──────── INFORMATION GIVEN
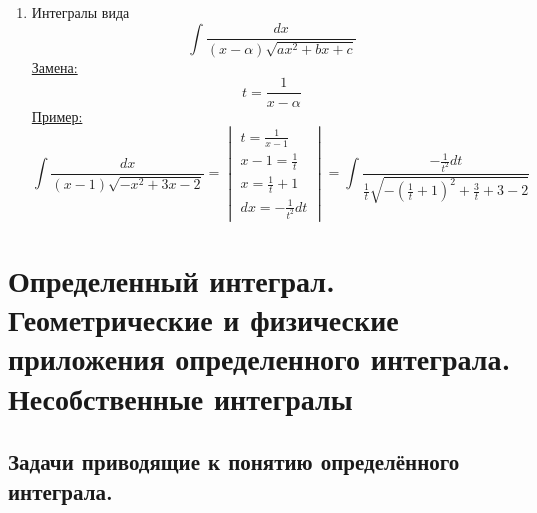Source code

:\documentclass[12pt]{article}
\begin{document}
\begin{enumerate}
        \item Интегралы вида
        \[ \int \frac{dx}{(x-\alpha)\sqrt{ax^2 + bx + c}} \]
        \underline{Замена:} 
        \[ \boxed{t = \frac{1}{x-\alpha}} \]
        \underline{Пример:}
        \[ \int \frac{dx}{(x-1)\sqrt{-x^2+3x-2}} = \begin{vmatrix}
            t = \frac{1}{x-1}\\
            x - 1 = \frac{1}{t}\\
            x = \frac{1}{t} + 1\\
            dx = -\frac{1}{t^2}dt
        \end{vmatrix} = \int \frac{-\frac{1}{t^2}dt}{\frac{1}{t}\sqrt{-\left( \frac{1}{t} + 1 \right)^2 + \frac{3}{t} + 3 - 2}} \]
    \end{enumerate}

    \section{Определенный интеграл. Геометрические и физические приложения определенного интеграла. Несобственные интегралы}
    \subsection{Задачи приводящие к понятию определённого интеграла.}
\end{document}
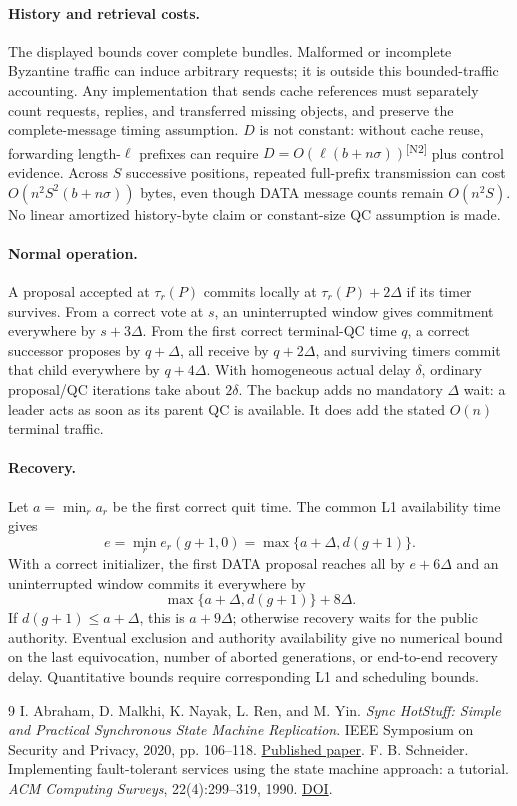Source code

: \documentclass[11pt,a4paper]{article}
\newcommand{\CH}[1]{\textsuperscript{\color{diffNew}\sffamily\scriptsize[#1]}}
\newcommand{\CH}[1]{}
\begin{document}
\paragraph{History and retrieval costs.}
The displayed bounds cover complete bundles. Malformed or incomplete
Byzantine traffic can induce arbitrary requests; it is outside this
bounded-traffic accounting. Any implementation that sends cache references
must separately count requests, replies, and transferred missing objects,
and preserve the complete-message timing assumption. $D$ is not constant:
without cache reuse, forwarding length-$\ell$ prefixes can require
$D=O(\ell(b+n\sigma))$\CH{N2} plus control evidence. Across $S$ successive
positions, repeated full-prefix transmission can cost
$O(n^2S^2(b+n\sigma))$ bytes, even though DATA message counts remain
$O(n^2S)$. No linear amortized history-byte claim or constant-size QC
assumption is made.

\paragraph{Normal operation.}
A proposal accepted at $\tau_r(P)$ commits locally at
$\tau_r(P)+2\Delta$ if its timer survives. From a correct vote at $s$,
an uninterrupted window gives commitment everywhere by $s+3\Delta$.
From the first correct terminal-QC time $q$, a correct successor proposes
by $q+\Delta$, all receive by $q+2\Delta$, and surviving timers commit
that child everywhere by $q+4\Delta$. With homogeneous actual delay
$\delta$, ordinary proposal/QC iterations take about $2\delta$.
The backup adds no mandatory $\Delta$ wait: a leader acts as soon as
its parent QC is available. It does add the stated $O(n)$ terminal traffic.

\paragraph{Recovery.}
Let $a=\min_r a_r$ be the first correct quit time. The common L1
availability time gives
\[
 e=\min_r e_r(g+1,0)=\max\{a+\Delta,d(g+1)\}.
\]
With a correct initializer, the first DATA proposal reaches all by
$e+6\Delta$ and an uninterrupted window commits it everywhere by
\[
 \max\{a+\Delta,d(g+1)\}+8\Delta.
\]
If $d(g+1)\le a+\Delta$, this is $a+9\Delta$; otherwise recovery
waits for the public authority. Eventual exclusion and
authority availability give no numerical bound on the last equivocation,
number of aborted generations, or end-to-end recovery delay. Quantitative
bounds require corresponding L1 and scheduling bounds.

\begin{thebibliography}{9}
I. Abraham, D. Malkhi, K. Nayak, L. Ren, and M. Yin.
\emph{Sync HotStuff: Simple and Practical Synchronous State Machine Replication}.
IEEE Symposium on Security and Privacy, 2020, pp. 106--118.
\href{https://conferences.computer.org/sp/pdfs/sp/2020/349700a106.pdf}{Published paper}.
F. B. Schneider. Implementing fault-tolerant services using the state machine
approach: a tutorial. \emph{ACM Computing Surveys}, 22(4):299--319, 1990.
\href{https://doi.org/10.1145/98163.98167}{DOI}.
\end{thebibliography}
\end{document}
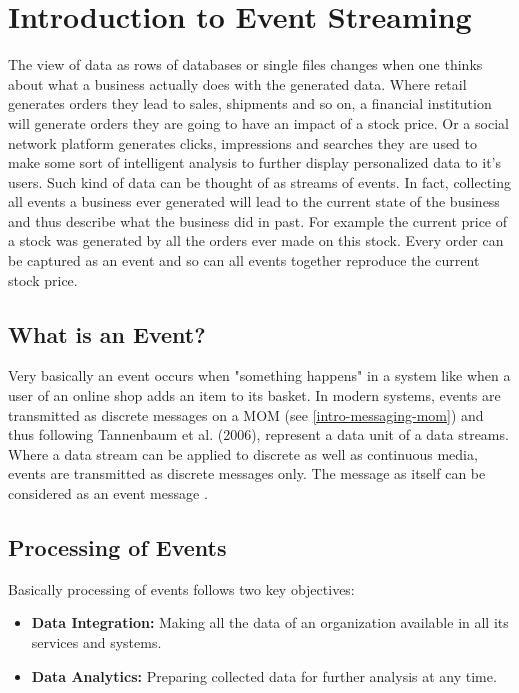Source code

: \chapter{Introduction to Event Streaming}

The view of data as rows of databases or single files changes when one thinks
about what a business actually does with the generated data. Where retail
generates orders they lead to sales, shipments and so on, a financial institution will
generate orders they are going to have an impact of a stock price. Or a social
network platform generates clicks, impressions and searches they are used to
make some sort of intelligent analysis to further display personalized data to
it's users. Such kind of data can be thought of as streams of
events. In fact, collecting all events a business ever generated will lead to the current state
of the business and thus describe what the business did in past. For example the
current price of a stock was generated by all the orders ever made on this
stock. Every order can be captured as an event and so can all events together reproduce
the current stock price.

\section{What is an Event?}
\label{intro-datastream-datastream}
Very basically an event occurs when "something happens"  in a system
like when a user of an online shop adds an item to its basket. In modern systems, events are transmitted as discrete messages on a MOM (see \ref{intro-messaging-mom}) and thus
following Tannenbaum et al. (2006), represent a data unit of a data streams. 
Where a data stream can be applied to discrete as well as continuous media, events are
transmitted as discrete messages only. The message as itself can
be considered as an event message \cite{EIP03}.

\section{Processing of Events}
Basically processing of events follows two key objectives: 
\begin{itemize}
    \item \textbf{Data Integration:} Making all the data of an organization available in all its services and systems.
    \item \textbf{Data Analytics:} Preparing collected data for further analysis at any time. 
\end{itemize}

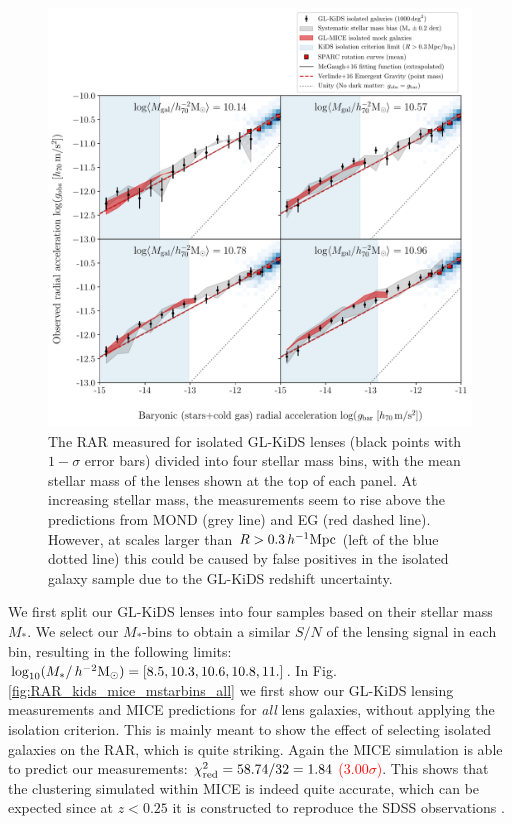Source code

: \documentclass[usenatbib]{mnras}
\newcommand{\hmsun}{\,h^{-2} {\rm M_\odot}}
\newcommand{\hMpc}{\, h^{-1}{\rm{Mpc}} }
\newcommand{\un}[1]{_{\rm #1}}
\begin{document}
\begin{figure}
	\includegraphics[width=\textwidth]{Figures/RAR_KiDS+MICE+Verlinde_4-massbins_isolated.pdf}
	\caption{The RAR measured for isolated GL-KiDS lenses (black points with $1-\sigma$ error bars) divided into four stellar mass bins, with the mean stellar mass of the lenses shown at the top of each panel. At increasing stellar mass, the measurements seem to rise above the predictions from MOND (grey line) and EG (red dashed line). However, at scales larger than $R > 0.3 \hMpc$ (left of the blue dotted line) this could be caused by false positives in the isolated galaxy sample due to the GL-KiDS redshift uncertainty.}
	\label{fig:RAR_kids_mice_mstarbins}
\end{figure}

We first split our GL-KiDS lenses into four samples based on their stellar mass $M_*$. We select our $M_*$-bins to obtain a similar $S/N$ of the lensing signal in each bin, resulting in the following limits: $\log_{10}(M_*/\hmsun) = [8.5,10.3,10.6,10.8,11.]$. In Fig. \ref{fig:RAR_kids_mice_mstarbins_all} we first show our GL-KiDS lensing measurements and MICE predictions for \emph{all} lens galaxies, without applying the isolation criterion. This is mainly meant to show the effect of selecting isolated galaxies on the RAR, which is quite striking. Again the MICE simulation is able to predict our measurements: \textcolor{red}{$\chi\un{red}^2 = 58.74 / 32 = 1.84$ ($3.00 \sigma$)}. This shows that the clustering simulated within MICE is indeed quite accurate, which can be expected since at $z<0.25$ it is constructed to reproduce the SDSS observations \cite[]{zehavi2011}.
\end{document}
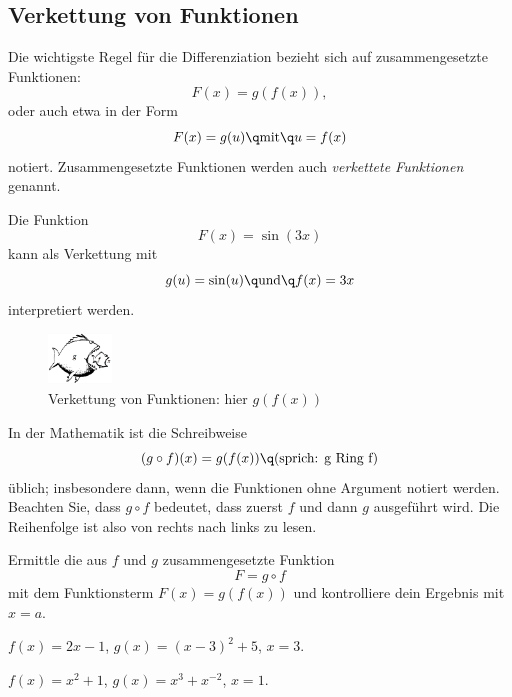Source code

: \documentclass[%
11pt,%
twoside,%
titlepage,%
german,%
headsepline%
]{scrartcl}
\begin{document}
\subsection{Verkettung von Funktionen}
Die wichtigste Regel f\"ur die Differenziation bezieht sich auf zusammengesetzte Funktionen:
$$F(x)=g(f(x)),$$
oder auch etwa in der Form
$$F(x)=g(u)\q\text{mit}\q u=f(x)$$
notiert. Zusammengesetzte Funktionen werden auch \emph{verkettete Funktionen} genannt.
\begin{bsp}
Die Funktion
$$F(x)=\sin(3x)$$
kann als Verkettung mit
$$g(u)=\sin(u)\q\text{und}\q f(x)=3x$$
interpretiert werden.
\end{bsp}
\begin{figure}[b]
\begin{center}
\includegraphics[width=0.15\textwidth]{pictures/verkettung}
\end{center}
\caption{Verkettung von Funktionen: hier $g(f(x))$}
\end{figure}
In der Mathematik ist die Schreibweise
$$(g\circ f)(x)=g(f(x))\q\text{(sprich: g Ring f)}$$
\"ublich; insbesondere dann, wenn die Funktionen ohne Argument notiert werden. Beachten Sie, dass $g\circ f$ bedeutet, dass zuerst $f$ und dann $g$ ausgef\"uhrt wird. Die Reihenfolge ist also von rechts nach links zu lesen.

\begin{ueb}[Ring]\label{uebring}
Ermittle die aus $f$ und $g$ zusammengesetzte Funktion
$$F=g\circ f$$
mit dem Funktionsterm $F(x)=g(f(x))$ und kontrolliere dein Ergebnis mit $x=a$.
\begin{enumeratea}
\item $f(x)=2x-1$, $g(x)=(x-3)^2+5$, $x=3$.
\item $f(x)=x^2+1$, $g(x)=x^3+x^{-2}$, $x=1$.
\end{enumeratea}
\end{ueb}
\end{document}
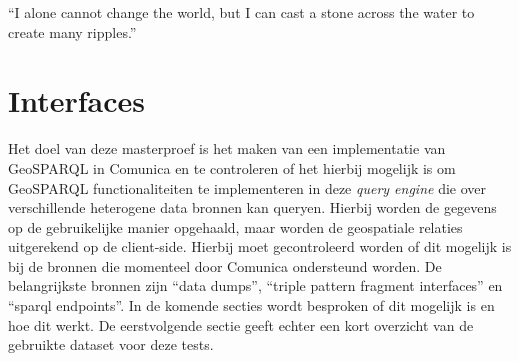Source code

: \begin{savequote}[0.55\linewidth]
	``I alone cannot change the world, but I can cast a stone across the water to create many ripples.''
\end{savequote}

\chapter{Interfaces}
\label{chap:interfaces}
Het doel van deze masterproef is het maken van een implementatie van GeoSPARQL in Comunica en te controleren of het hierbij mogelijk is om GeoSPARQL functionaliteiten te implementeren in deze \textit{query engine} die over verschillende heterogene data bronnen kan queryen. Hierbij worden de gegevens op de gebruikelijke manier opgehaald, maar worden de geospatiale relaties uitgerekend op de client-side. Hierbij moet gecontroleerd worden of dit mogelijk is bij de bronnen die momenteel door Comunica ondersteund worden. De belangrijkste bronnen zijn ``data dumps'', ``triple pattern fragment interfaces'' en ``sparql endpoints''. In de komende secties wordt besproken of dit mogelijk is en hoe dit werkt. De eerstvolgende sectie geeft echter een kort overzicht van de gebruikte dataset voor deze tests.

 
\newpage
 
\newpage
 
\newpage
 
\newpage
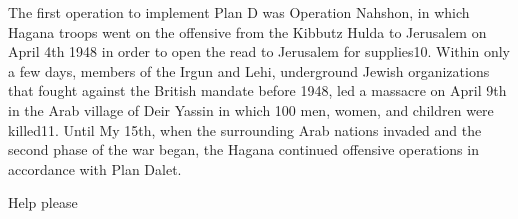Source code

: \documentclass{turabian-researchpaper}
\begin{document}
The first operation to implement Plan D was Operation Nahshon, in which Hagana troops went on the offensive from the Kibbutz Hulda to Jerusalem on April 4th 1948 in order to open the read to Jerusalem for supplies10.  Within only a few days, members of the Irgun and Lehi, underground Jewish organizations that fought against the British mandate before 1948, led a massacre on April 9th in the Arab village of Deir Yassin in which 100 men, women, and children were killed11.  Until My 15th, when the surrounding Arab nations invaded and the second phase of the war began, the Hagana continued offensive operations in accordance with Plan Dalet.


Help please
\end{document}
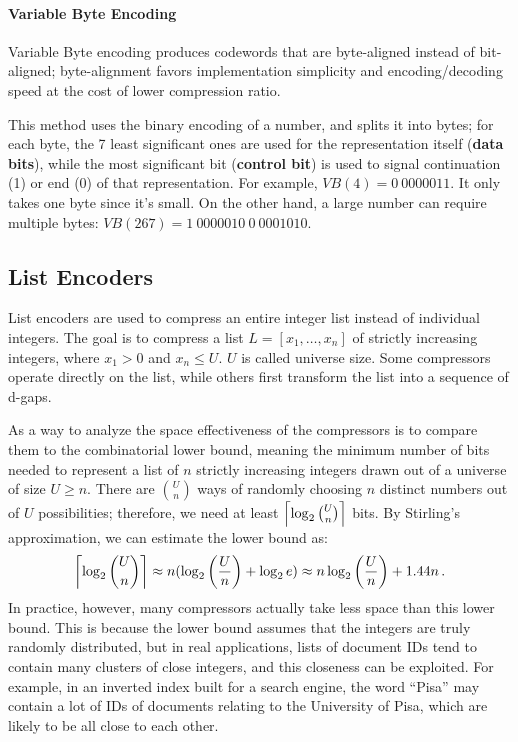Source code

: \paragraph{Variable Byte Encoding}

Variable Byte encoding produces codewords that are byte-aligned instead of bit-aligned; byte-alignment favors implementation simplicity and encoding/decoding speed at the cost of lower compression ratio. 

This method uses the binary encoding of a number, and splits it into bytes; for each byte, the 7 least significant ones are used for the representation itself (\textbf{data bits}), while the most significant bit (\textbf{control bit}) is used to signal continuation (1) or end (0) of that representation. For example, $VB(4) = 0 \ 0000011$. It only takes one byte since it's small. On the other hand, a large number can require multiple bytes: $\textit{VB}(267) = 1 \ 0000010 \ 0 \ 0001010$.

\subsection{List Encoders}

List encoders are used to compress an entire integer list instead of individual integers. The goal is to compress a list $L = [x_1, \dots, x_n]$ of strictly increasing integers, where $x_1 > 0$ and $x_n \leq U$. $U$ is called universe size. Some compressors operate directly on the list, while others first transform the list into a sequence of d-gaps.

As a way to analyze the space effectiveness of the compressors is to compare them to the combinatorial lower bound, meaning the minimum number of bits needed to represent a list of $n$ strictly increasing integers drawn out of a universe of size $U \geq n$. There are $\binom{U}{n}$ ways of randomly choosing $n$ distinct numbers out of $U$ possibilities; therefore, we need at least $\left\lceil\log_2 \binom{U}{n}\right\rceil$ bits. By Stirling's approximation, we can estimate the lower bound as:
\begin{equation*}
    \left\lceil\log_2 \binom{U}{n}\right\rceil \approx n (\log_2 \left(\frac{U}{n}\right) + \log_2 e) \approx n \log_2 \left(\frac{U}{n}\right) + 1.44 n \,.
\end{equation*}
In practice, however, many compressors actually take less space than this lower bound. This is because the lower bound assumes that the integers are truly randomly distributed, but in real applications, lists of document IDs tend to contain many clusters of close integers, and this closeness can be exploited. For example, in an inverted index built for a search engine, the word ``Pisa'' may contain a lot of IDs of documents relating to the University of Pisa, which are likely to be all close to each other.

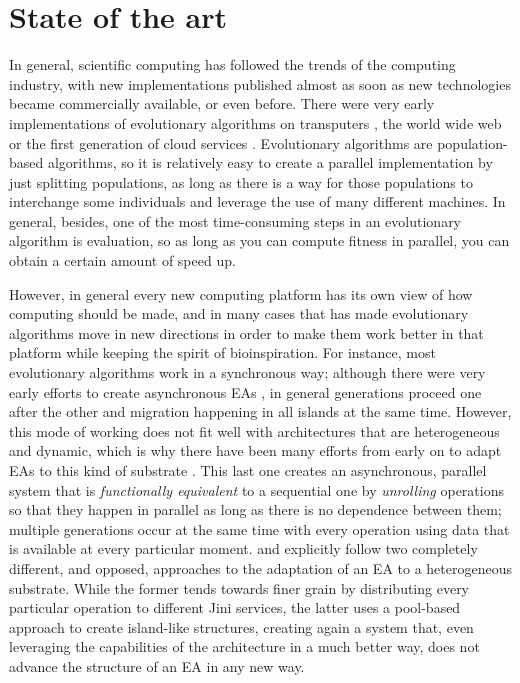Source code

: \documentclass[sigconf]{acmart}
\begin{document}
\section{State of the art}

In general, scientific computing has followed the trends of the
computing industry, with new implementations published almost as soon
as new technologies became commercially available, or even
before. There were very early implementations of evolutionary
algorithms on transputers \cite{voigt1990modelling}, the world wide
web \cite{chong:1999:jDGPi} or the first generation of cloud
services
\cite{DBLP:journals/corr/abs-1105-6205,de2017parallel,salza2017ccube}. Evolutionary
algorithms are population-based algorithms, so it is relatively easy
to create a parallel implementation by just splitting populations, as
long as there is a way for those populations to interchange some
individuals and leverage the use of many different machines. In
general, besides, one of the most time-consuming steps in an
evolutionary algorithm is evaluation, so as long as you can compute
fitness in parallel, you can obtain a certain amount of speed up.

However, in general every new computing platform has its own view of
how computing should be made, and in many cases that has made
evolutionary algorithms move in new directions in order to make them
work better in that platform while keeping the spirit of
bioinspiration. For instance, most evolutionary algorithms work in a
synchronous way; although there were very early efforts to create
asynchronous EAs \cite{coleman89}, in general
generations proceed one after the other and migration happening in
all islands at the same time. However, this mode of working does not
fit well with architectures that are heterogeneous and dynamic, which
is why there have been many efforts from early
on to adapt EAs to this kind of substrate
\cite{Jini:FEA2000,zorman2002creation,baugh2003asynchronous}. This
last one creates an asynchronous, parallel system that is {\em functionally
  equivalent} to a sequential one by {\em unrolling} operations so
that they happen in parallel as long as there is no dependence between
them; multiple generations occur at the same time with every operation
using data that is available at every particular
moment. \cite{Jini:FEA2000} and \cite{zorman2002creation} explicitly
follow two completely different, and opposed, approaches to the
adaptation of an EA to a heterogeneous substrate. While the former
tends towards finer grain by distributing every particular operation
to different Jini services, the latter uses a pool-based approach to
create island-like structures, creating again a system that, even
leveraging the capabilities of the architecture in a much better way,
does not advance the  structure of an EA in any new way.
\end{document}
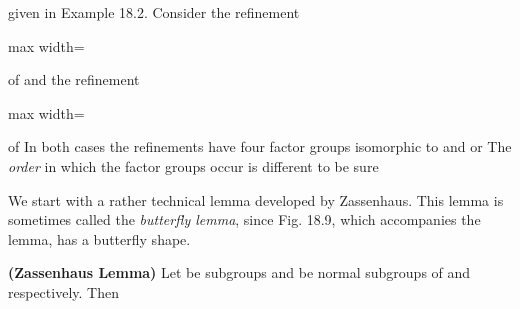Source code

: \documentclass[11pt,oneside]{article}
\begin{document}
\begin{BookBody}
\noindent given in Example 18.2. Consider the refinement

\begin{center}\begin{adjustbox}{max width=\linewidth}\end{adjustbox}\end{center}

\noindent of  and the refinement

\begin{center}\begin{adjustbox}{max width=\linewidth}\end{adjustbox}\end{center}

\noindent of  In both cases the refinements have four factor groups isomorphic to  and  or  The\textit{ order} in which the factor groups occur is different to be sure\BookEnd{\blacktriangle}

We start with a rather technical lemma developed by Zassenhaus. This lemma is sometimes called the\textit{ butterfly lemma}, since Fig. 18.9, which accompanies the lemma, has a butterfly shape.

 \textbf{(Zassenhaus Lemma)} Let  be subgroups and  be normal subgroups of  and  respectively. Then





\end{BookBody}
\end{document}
────────────────
• AIM OF THE EXERCISE: Please output the lines above beginning at the line with "it everywhere by" and ending after the line with "generates orders they", precisely as written and with no pictures.

• ANSWER SPACE:
$e+6\Delta$ and an uninterrupted window commits it everywhere by
\[
 \max\{a+\Delta,d(g+1)\}+8\Delta.
\]
If $d(g+1)\le a+\Delta$, this is $a+9\Delta$; otherwise recovery
waits for the public authority. Eventual exclusion and
authority availability give no numerical bound on the last equivocation,
number of aborted generations, or end-to-end recovery delay. Quantitative
bounds require corresponding L1 and scheduling bounds.

\begin{thebibliography}{9}
I. Abraham, D. Malkhi, K. Nayak, L. Ren, and M. Yin.
\emph{Sync HotStuff: Simple and Practical Synchronous State Machine Replication}.
IEEE Symposium on Security and Privacy, 2020, pp. 106--118.
\href{https://conferences.computer.org/sp/pdfs/sp/2020/349700a106.pdf}{Published paper}.
F. B. Schneider. Implementing fault-tolerant services using the state machine
approach: a tutorial. \emph{ACM Computing Surveys}, 22(4):299--319, 1990.
\href{https://doi.org/10.1145/98163.98167}{DOI}.
\end{thebibliography}
\end{document}
Source code

: \chapter{Introduction to Event Streaming}

The view of data as rows of databases or single files changes when one thinks
about what a business actually does with the generated data. Where retail
generates orders they lead to sales, shipments and so on, a financial institution will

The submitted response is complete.